Mr. MILLER. You are going to file those?
Mr. DREWRY. I have already circulated them, Mr. Miller.

Mr. MORGAN. I have one copy in my pocket. This is what it looks like.



[From Shipping Survey, vol. 4, No. 4, April 1948, Association of American Ship Owners, New York 4, N. Y.]

OUR NATIONAL INVESTMENT IN THE PANAMA CANAL The Panama Canal Act of 1937 authorizes the President to set tolls at a rate not to exceed $1 per ton for laden ships and at a lesser rate for ships in ballast. Shortly after the enactment of the legislation, the rate was set at 90 cents per ton for laden ships.

On February 24, 1948, the House Committee on Appropriations recommended that toll charges should be increased to the statutory maximum. Shortly thereafter, the President proclaimed an increase in the laden rate to $1 per ton to become effective in October. Then, on April 23, 1948, the Senate Committee on Appropriations, after long and careful study, urged a review of the President's proclamation "*

especially in the light of the adverse effect such an increase will have on American shipping.”

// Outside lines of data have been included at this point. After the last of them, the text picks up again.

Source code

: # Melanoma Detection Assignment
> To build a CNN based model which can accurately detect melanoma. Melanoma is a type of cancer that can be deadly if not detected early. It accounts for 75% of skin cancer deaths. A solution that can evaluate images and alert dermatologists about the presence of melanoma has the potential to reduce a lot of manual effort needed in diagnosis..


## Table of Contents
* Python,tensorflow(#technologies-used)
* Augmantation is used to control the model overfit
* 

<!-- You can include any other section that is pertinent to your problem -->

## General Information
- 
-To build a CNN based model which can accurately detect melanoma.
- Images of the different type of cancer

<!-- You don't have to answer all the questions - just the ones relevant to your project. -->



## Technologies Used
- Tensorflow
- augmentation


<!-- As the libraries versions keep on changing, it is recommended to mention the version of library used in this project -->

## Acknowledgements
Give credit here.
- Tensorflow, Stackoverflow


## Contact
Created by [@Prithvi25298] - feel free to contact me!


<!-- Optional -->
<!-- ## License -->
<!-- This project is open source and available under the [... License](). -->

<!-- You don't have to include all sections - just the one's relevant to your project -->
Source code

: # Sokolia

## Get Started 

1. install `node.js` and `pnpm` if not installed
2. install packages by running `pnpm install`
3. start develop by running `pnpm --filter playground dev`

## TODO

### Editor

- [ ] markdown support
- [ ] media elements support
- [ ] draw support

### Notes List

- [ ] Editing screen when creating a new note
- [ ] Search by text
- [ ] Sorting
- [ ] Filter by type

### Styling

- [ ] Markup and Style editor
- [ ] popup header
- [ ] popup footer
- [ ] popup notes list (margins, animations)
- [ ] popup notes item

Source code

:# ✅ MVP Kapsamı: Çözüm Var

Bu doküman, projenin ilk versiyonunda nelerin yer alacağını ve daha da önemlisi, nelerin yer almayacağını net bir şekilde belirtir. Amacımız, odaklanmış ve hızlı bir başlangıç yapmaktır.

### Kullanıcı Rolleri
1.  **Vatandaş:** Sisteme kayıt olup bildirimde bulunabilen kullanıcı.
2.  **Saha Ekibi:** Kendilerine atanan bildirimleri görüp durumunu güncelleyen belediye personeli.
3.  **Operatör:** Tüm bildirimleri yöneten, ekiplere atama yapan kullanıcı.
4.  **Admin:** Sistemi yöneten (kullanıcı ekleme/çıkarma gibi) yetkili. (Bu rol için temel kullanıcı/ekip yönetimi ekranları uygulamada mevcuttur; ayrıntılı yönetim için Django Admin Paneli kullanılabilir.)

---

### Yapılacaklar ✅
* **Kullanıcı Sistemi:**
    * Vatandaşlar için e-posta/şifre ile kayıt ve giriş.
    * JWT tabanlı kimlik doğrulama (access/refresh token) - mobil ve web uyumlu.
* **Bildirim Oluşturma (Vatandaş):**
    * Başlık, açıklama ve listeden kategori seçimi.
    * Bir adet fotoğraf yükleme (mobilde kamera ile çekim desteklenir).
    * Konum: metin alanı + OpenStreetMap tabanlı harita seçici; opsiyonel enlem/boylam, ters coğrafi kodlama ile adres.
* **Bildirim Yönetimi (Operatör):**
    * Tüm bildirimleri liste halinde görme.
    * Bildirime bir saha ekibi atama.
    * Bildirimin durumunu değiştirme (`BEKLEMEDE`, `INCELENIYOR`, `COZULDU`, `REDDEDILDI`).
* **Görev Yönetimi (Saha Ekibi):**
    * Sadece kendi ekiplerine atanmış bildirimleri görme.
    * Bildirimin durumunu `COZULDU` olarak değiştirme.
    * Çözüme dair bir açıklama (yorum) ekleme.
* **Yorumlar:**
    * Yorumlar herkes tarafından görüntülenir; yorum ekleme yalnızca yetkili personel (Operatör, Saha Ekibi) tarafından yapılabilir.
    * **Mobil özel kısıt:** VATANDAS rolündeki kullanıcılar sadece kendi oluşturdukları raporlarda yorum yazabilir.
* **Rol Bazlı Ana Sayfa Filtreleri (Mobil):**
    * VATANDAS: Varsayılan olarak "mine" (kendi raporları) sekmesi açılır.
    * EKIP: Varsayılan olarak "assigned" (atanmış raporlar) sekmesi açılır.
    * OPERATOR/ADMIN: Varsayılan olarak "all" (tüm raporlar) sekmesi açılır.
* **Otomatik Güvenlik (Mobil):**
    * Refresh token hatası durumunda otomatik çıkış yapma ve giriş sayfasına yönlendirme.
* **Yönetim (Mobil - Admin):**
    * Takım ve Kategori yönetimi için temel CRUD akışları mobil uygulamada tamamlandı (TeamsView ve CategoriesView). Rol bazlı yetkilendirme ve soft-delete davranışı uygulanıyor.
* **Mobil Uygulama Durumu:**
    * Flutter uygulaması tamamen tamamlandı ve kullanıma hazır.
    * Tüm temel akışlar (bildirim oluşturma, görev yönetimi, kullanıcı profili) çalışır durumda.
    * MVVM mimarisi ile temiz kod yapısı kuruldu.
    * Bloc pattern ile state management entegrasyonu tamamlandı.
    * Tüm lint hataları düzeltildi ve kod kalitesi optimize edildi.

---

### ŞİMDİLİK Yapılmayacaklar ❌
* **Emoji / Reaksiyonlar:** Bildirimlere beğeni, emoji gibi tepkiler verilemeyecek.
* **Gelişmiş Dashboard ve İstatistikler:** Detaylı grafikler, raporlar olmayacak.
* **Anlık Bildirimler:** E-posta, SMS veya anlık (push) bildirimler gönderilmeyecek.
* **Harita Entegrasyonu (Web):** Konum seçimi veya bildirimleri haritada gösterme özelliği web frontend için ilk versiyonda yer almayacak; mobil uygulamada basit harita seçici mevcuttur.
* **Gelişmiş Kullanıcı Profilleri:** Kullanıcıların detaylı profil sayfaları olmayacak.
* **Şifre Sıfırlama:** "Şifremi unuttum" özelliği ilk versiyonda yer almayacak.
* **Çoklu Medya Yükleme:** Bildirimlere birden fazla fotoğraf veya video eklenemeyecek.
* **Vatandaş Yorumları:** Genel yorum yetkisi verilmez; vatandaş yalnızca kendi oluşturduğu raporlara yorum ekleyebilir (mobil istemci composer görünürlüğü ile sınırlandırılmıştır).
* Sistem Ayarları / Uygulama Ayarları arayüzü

From the prominence given commercial tolls in the reports of the Canal's Governor one might infer that the Canal was built and has been operated for the major purpose of aiding commercial shipping. Nothing could be further from the truth. An examination of political developments at the turn of the century will convince any objective observer that the motives behind the Canal project were essentially military and political. Since that time the Canal has bestowed substantial military benefits upon the American people. Any system of accounts which charges practically the full operating cost of the Canal against commercial tolls is bound to give a distorted reflection of the Canal's true operating position.

To increase tolls at this juncture would impose an added burden on our critically pressed intercoastal industry. A good case can be made for the forgiveness of all intercoastal tolls and a reduction of the laden rate on other commercial vessels to 54 cents per ton. Certainly there is no justification for an increase in tolls.

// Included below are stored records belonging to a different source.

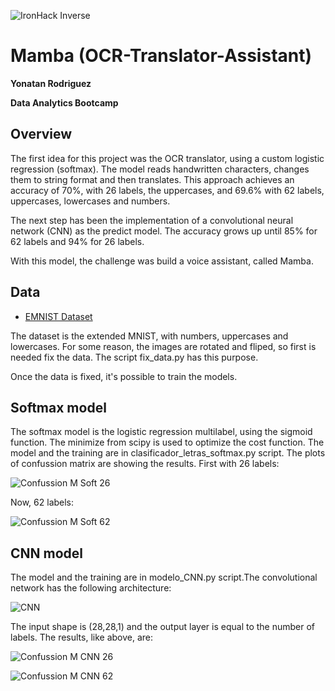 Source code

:![IronHack Inverse](https://github.com/YonatanRA/OCR-translator-assistant-project/blob/master/images/ironhack.png)

# Mamba  (OCR-Translator-Assistant)

**Yonatan Rodriguez**

**Data Analytics Bootcamp**



## Overview

The first idea for this project was the OCR translator, using a custom logistic regression (softmax). The model reads handwritten characters, changes them to string format and then translates. This approach achieves an accuracy of 70%, with 26 labels, the uppercases, and 69.6% with 62 labels, uppercases, lowercases and numbers.

The next step has been the implementation of a convolutional neural network (CNN) as the predict model. The accuracy grows up until 85% for 62 labels and 94% for 26 labels.

With this model, the challenge was build a voice assistant, called Mamba.



##
## Data

* [EMNIST Dataset](https://www.kaggle.com/crawford/emnist)

The dataset is the extended MNIST, with numbers, uppercases and lowercases. For some reason, the images are rotated and fliped, so first is needed fix the data. The script fix_data.py has this purpose.

Once the data is fixed, it's possible to train the models.



##
## Softmax model

The softmax model is the logistic regression multilabel, using the sigmoid function. The minimize from scipy is used to optimize the cost function. The model and the training are in clasificador_letras_softmax.py script. The plots of confussion matrix are showing the results. First with 26 labels:

![Confussion M Soft 26](https://github.com/YonatanRA/OCR-translator-assistant-project/blob/master/images/Confusion%20Matrix%20Softmax%20(letters).png)


Now, 62 labels:

![Confussion M Soft 62](https://github.com/YonatanRA/OCR-translator-assistant-project/blob/master/images/Confusion%20Matrix%20Softmax.png)




##
## CNN model

The model and the training are in modelo_CNN.py script.The convolutional network has the following architecture:

![CNN](https://github.com/YonatanRA/OCR-translator-assistant-project/blob/master/images/architecture.png)

The input shape is (28,28,1) and the output layer is equal to the number of labels. The results, like above, are:

![Confussion M CNN 26](https://github.com/YonatanRA/OCR-translator-assistant-project/blob/master/images/Confusion%20Matrix%20CNN%20(letters).png)

![Confussion M CNN 62](https://github.com/YonatanRA/OCR-translator-assistant-project/blob/master/images/Confusion%20Matrix%20CNN.png)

At the close of the nineteenth century the foreign policy of the United States took a new turn. What had been a narrow continental policy, or at most a Western Hemisphere policy, suddenly blossomed into a two ocean policy limited only by the Asiatic shores of the Pacific. The acquisition of Hawaii, Guam, Tutuila, and the Philippines brought us closer to world empire than we had ever been before, or than many Americans were disposed to approve.

The new policy was reflected in the literature of Admiral Mahan on the importance of sea power. The strength of the Mahan hypothesis lay not so much in its scientific basis as in the number of people who believed it. Overnight America became sold on a strong navy.

Peacetime naval appropriations crossed the $100,000,000 mark per annum for the first time at the turn of the century. Shortly thereafter Congress authorized the Wyoming and Arkansas, our first battleships of more than 25,000 tons. Work on the Panama Canal under American auspices was begun in 1903. These and other developments were all part and parcel of the Mahan hypothesis.

The popular conception of the Central American Isthmus as a rugged road block to our major trade routes is vivid analogy but bad economics. Even today only 6.4 percent of our dry-cargo exports moves through the Canal. The plain truth of the matter is that commercial considerations have played a secondary role in our Canal policy of the past 50 years. Much less has our merchant marine been a significant factor in Canal decisions. In 1905, for example, our merchant fleet amounted to 1,300,000 gross tons, or 4.7 percent of the world's total. The motives for building the Canal were clearly political and military, and almost everyone who had anything to do with the Canal has openly supported this position. General Goethals, in the midst of building the Canal, made the following meaningful statement in 1911:

“Assuming that the Panama Canal is a military necessity of the United States, I naturally take the military point of view that it is for the use of the fleet. I have always felt that the cost of building the Canal should be charged off the books as against the military defense of the Union.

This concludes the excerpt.